### Problem requirements:
Could you set down all of the data again, exactly as it stands?

### Plain-text document sources:
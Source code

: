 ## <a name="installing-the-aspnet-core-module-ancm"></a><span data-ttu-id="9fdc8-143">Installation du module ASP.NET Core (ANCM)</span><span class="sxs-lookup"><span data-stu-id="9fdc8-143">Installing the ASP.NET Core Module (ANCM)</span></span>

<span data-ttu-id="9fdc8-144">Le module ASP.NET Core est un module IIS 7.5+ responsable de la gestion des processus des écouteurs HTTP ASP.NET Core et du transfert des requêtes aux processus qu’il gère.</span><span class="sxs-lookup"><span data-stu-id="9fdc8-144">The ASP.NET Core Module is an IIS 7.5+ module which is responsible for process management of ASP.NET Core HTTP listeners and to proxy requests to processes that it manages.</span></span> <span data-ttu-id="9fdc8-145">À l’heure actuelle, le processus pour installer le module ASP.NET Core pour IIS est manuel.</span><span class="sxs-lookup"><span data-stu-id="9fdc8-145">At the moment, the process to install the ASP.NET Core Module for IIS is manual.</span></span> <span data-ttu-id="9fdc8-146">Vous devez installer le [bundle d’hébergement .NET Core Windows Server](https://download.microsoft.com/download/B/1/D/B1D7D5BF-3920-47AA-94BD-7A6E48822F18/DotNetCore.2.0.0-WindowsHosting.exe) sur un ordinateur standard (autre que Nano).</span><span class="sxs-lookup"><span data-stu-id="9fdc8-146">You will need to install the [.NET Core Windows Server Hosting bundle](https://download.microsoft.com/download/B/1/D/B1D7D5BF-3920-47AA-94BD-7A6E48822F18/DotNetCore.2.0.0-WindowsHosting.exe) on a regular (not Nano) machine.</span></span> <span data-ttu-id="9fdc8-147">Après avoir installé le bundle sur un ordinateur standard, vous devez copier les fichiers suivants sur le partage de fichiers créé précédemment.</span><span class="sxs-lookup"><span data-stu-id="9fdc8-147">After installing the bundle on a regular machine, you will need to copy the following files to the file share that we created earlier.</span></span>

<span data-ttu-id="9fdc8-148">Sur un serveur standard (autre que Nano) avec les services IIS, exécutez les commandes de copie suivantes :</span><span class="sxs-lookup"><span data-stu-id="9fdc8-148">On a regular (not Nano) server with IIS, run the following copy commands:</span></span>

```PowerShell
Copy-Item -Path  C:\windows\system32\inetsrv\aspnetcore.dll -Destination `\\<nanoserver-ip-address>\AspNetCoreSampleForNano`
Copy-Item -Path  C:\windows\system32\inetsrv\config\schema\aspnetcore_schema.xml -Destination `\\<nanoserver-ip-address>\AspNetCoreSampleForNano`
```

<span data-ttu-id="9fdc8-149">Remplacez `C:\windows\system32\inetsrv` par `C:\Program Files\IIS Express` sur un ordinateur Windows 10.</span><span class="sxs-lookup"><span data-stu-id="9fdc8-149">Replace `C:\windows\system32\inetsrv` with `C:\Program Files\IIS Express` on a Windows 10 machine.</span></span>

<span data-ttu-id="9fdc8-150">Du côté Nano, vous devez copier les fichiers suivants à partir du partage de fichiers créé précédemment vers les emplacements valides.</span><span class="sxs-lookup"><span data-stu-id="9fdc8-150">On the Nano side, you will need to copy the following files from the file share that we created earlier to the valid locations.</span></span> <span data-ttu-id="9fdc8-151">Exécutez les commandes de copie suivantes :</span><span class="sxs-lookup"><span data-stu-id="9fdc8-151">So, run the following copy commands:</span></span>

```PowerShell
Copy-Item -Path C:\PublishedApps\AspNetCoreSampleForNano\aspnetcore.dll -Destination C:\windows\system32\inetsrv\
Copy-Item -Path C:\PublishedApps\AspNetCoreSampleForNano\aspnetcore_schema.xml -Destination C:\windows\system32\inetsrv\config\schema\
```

### Answer space:
Source code

: ## <a name="installing-the-aspnet-core-module-ancm"></a><span data-ttu-id="9fdc8-143">Installation du module ASP.NET Core (ANCM)</span><span class="sxs-lookup"><span data-stu-id="9fdc8-143">Installing the ASP.NET Core Module (ANCM)</span></span>

<span data-ttu-id="9fdc8-144">Le module ASP.NET Core est un module IIS 7.5+ responsable de la gestion des processus des écouteurs HTTP ASP.NET Core et du transfert des requêtes aux processus qu’il gère.</span><span class="sxs-lookup"><span data-stu-id="9fdc8-144">The ASP.NET Core Module is an IIS 7.5+ module which is responsible for process management of ASP.NET Core HTTP listeners and to proxy requests to processes that it manages.</span></span> <span data-ttu-id="9fdc8-145">À l’heure actuelle, le processus pour installer le module ASP.NET Core pour IIS est manuel.</span><span class="sxs-lookup"><span data-stu-id="9fdc8-145">At the moment, the process to install the ASP.NET Core Module for IIS is manual.</span></span> <span data-ttu-id="9fdc8-146">Vous devez installer le [bundle d’hébergement .NET Core Windows Server](https://download.microsoft.com/download/B/1/D/B1D7D5BF-3920-47AA-94BD-7A6E48822F18/DotNetCore.2.0.0-WindowsHosting.exe) sur un ordinateur standard (autre que Nano).</span><span class="sxs-lookup"><span data-stu-id="9fdc8-146">You will need to install the [.NET Core Windows Server Hosting bundle](https://download.microsoft.com/download/B/1/D/B1D7D5BF-3920-47AA-94BD-7A6E48822F18/DotNetCore.2.0.0-WindowsHosting.exe) on a regular (not Nano) machine.</span></span> <span data-ttu-id="9fdc8-147">Après avoir installé le bundle sur un ordinateur standard, vous devez copier les fichiers suivants sur le partage de fichiers créé précédemment.</span><span class="sxs-lookup"><span data-stu-id="9fdc8-147">After installing the bundle on a regular machine, you will need to copy the following files to the file share that we created earlier.</span></span>

<span data-ttu-id="9fdc8-148">Sur un serveur standard (autre que Nano) avec les services IIS, exécutez les commandes de copie suivantes :</span><span class="sxs-lookup"><span data-stu-id="9fdc8-148">On a regular (not Nano) server with IIS, run the following copy commands:</span></span>

```PowerShell
Copy-Item -Path  C:\windows\system32\inetsrv\aspnetcore.dll -Destination `\\<nanoserver-ip-address>\AspNetCoreSampleForNano`
Copy-Item -Path  C:\windows\system32\inetsrv\config\schema\aspnetcore_schema.xml -Destination `\\<nanoserver-ip-address>\AspNetCoreSampleForNano`
```

<span data-ttu-id="9fdc8-149">Remplacez `C:\windows\system32\inetsrv` par `C:\Program Files\IIS Express` sur un ordinateur Windows 10.</span><span class="sxs-lookup"><span data-stu-id="9fdc8-149">Replace `C:\windows\system32\inetsrv` with `C:\Program Files\IIS Express` on a Windows 10 machine.</span></span>

<span data-ttu-id="9fdc8-150">Du côté Nano, vous devez copier les fichiers suivants à partir du partage de fichiers créé précédemment vers les emplacements valides.</span><span class="sxs-lookup"><span data-stu-id="9fdc8-150">On the Nano side, you will need to copy the following files from the file share that we created earlier to the valid locations.</span></span> <span data-ttu-id="9fdc8-151">Exécutez les commandes de copie suivantes :</span><span class="sxs-lookup"><span data-stu-id="9fdc8-151">So, run the following copy commands:</span></span>

```PowerShell
Copy-Item -Path C:\PublishedApps\AspNetCoreSampleForNano\aspnetcore.dll -Destination C:\windows\system32\inetsrv\
Copy-Item -Path C:\PublishedApps\AspNetCoreSampleForNano\aspnetcore_schema.xml -Destination C:\windows\system32\inetsrv\config\schema\
```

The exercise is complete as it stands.